The study revealed that, regardless of net worth, Canadians who engage in comprehensive financial planning report significantly higher levels of financial and emotional well-being than those who do no planning or only limited planning. Those with comprehensive plans felt more on track with their financial goals and retirement plans, felt they had improved their ability to save in the past five years, felt more confident that they could deal with financial challenges in life and felt better able to indulge in their discretionary spending goals.
Financial planning is a process that sets you on a course toward achievement of your life goals through the proper management of your financial affairs. Financial planning is more than budgeting and cutting back. The right financial plan balances what you need and want today with the personal goals you have for the future.
A comprehensive (or integrated) financial plan looks at the big picture to consider all relevant aspects of your life, including budgeting, investing, tax, retirement, estate planning and debt or risk management. A professional financial planner will take into account various aspects of your financial situation, identifying and analyzing the interrelationships across sometimes conflicting objectives to help you meet your goals.

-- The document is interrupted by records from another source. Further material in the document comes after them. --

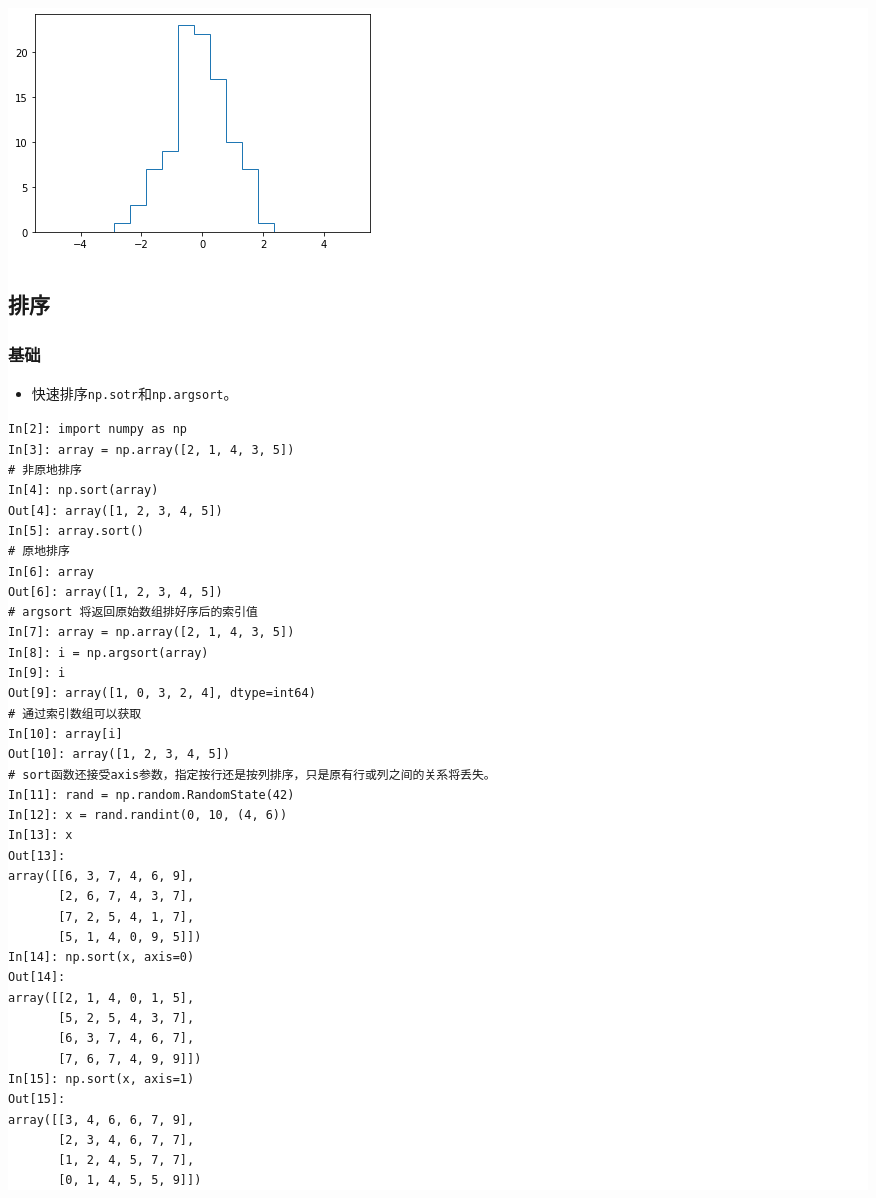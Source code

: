 ![区间划分](区间划分.png)

## 排序

### 基础

- 快速排序`np.sotr`和`np.argsort`。

```
In[2]: import numpy as np
In[3]: array = np.array([2, 1, 4, 3, 5])
# 非原地排序
In[4]: np.sort(array)
Out[4]: array([1, 2, 3, 4, 5])
In[5]: array.sort()
# 原地排序
In[6]: array
Out[6]: array([1, 2, 3, 4, 5])
# argsort 将返回原始数组排好序后的索引值
In[7]: array = np.array([2, 1, 4, 3, 5])
In[8]: i = np.argsort(array)
In[9]: i
Out[9]: array([1, 0, 3, 2, 4], dtype=int64)
# 通过索引数组可以获取
In[10]: array[i]
Out[10]: array([1, 2, 3, 4, 5])
# sort函数还接受axis参数，指定按行还是按列排序，只是原有行或列之间的关系将丢失。
In[11]: rand = np.random.RandomState(42)
In[12]: x = rand.randint(0, 10, (4, 6))
In[13]: x
Out[13]: 
array([[6, 3, 7, 4, 6, 9],
       [2, 6, 7, 4, 3, 7],
       [7, 2, 5, 4, 1, 7],
       [5, 1, 4, 0, 9, 5]])
In[14]: np.sort(x, axis=0)
Out[14]: 
array([[2, 1, 4, 0, 1, 5],
       [5, 2, 5, 4, 3, 7],
       [6, 3, 7, 4, 6, 7],
       [7, 6, 7, 4, 9, 9]])
In[15]: np.sort(x, axis=1)
Out[15]: 
array([[3, 4, 6, 6, 7, 9],
       [2, 3, 4, 6, 7, 7],
       [1, 2, 4, 5, 7, 7],
       [0, 1, 4, 5, 5, 9]])
```
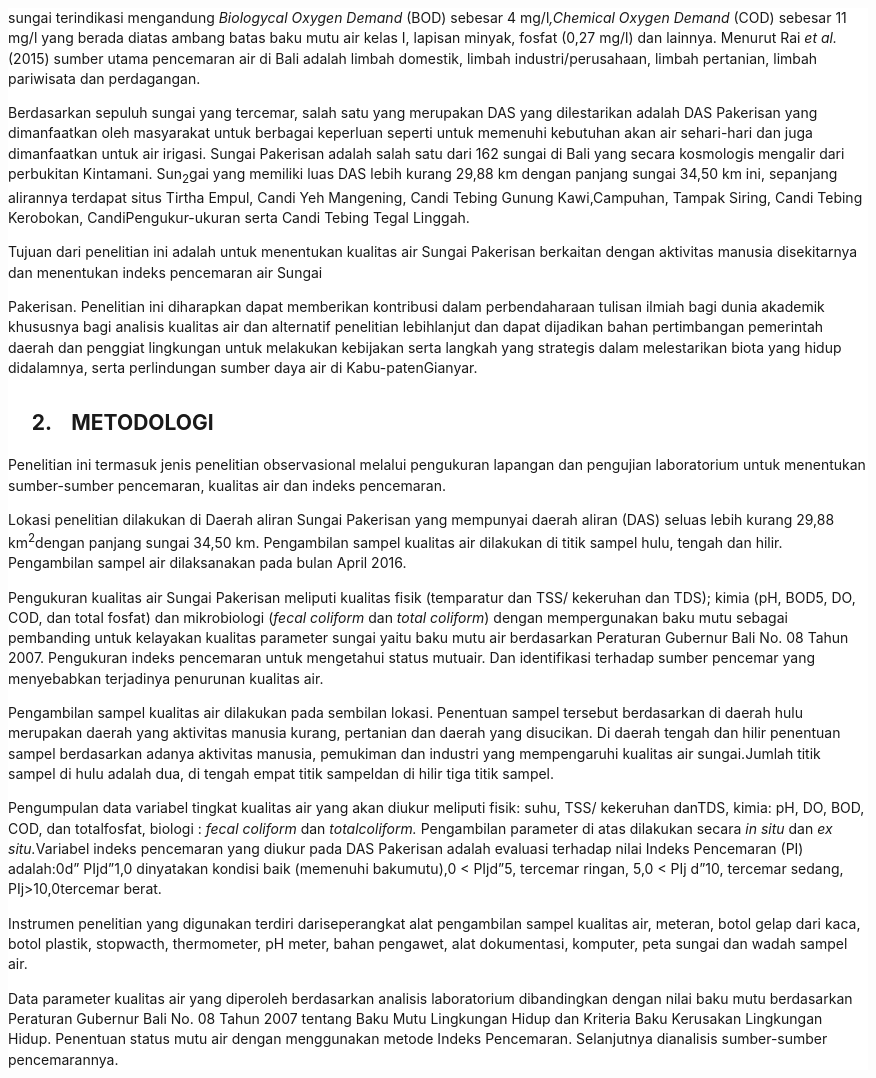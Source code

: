 <p><span class="font5">sungai terindikasi mengandung </span><span class="font5" style="font-style:italic;">Biologycal Oxygen Demand</span><span class="font5"> (BOD) sebesar 4 mg/l</span><span class="font5" style="font-style:italic;">,Chemical Oxygen Demand</span><span class="font5"> (COD) sebesar 11 mg/l yang berada diatas ambang batas baku mutu air kelas I, lapisan minyak, fosfat (0,27 mg/l) dan lainnya. Menurut Rai </span><span class="font5" style="font-style:italic;">et al.</span><span class="font5"> (2015) sumber utama pencemaran air di Bali adalah limbah domestik, limbah industri/perusahaan, limbah pertanian, limbah pariwisata dan perdagangan.</span></p>
<p><span class="font5">Berdasarkan sepuluh sungai yang tercemar, salah satu yang merupakan DAS yang dilestarikan adalah DAS Pakerisan yang dimanfaatkan oleh masyarakat untuk berbagai keperluan seperti untuk memenuhi kebutuhan akan air sehari-hari dan juga dimanfaatkan untuk air irigasi. Sungai Pakerisan adalah salah satu dari 162 sungai di Bali yang secara kosmologis mengalir dari perbukitan Kintamani. Sun<sub>2</sub>gai yang memiliki luas DAS lebih kurang 29,88 km dengan panjang sungai 34,50 km ini, sepanjang alirannya terdapat situs Tirtha Empul, Candi Yeh Mangening, Candi Tebing Gunung Kawi,Campuhan, Tampak Siring, Candi Tebing Kerobokan, CandiPengukur-ukuran serta Candi Tebing Tegal Linggah.</span></p>
<p><span class="font5">Tujuan dari penelitian ini adalah untuk menentukan kualitas air Sungai Pakerisan berkaitan dengan aktivitas manusia disekitarnya dan menentukan indeks pencemaran air Sungai</span></p>
<p><span class="font5">Pakerisan. Penelitian ini diharapkan dapat memberikan kontribusi dalam perbendaharaan tulisan ilmiah bagi dunia akademik khususnya bagi analisis kualitas air dan alternatif penelitian lebihlanjut dan dapat dijadikan bahan pertimbangan pemerintah daerah dan penggiat lingkungan untuk melakukan kebijakan serta langkah yang strategis dalam melestarikan biota yang hidup didalamnya, serta perlindungan sumber daya air di Kabu-patenGianyar.</span></p>
<ul style="list-style:none;"><li>
<h2><a name="bookmark10"></a><span class="font5" style="font-weight:bold;"><a name="bookmark11"></a>2. &nbsp;&nbsp;&nbsp;METODOLOGI</span></h2></li></ul>
<p><span class="font5">Penelitian ini termasuk jenis penelitian observasional melalui pengukuran lapangan dan pengujian laboratorium untuk menentukan sumber-sumber pencemaran, kualitas air dan indeks pencemaran.</span></p>
<p><span class="font5">Lokasi penelitian dilakukan di Daerah aliran Sungai Pakerisan yang mempunyai daerah aliran (DAS) seluas lebih kurang 29,88 km<sup>2</sup>dengan panjang sungai 34,50 km. Pengambilan sampel kualitas air dilakukan di titik sampel hulu, tengah dan hilir. Pengambilan sampel air dilaksanakan pada bulan April 2016.</span></p>
<p><span class="font5">Pengukuran kualitas air Sungai Pakerisan meliputi kualitas fisik (temparatur dan TSS/ kekeruhan dan TDS); kimia (pH, BOD5, DO, COD, dan total fosfat) dan mikrobiologi (</span><span class="font5" style="font-style:italic;">fecal coliform</span><span class="font5"> dan </span><span class="font5" style="font-style:italic;">total coliform</span><span class="font5">) dengan mempergunakan baku mutu sebagai pembanding untuk kelayakan kualitas parameter sungai yaitu baku mutu air berdasarkan Peraturan Gubernur Bali No. 08 Tahun 2007. Pengukuran indeks pencemaran untuk mengetahui status mutuair. Dan identifikasi terhadap sumber pencemar yang menyebabkan terjadinya penurunan kualitas air.</span></p>
<p><span class="font5">Pengambilan sampel kualitas air dilakukan pada sembilan lokasi. Penentuan sampel tersebut berdasarkan di daerah hulu merupakan daerah yang aktivitas manusia kurang, pertanian dan daerah yang disucikan. Di daerah tengah dan hilir penentuan sampel berdasarkan adanya aktivitas manusia, pemukiman dan industri yang mempengaruhi kualitas air sungai.Jumlah titik sampel di hulu adalah dua, di tengah empat titik sampeldan di hilir tiga titik sampel.</span></p>
<p><span class="font5">Pengumpulan data variabel tingkat kualitas air yang akan diukur meliputi fisik: suhu, TSS/ kekeruhan danTDS, kimia: pH, DO, BOD, COD, dan totalfosfat, biologi : </span><span class="font5" style="font-style:italic;">fecal coliform</span><span class="font5"> dan </span><span class="font5" style="font-style:italic;">totalcoliform. </span><span class="font5">Pengambilan parameter di atas dilakukan secara </span><span class="font5" style="font-style:italic;">in situ</span><span class="font5"> dan </span><span class="font5" style="font-style:italic;">ex situ.</span><span class="font5">Variabel indeks pencemaran yang diukur pada DAS Pakerisan adalah evaluasi terhadap nilai Indeks Pencemaran (PI) adalah:0d” PIjd”1,0 dinyatakan kondisi baik (memenuhi bakumutu),0 &lt;&nbsp;PIjd”5, tercemar ringan, 5,0 &lt;&nbsp;PIj d”10, tercemar sedang, PIj&gt;10,0tercemar berat.</span></p>
<p><span class="font5">Instrumen penelitian yang digunakan terdiri dariseperangkat alat pengambilan sampel kualitas air, meteran, botol gelap dari kaca, botol plastik, stopwacth, thermometer, pH meter, bahan pengawet, alat dokumentasi, komputer, peta sungai dan wadah sampel air.</span></p>
<p><span class="font5">Data parameter kualitas air yang diperoleh berdasarkan analisis laboratorium dibandingkan dengan nilai baku mutu berdasarkan Peraturan Gubernur Bali No. 08 Tahun 2007 tentang Baku Mutu Lingkungan Hidup dan Kriteria Baku Kerusakan Lingkungan Hidup. Penentuan status mutu air dengan menggunakan metode Indeks Pencemaran. Selanjutnya dianalisis sumber-sumber pencemarannya.</span></p>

The CFP® mark stands for Certified Financial Planner® professional, long recognized as the gold standard in financial planning in Canada. The CFP designation ensures excellence in financial planning through extensive education, a rigorous standardized national examination process, comprehensive continuing education requirements and accountability to FPSC for a code of ethics, practice standards and the rules and regulations of a professional body.
With a focus on all aspects of your finances, a financial planner impacts your financial well-being and your ability to meet life goals, today and in the future. Yet in most Canadian provinces, there is no legislated standard in place for those who offer financial planning services. With the exception of Quebec, people who call themselves financial planners are not required to obtain any credentials whatsoever.
The CFP designation provides assurance that the design of your financial future rests with an appropriately qualified professionals who will put clients’ interests ahead of their own.
Look for the distinctive CFP certification marks after a financial planner’s name. An individual may only use CFP, the words Certified Financial Planner or in Canada with the authorization of Financial Planning Standards Council.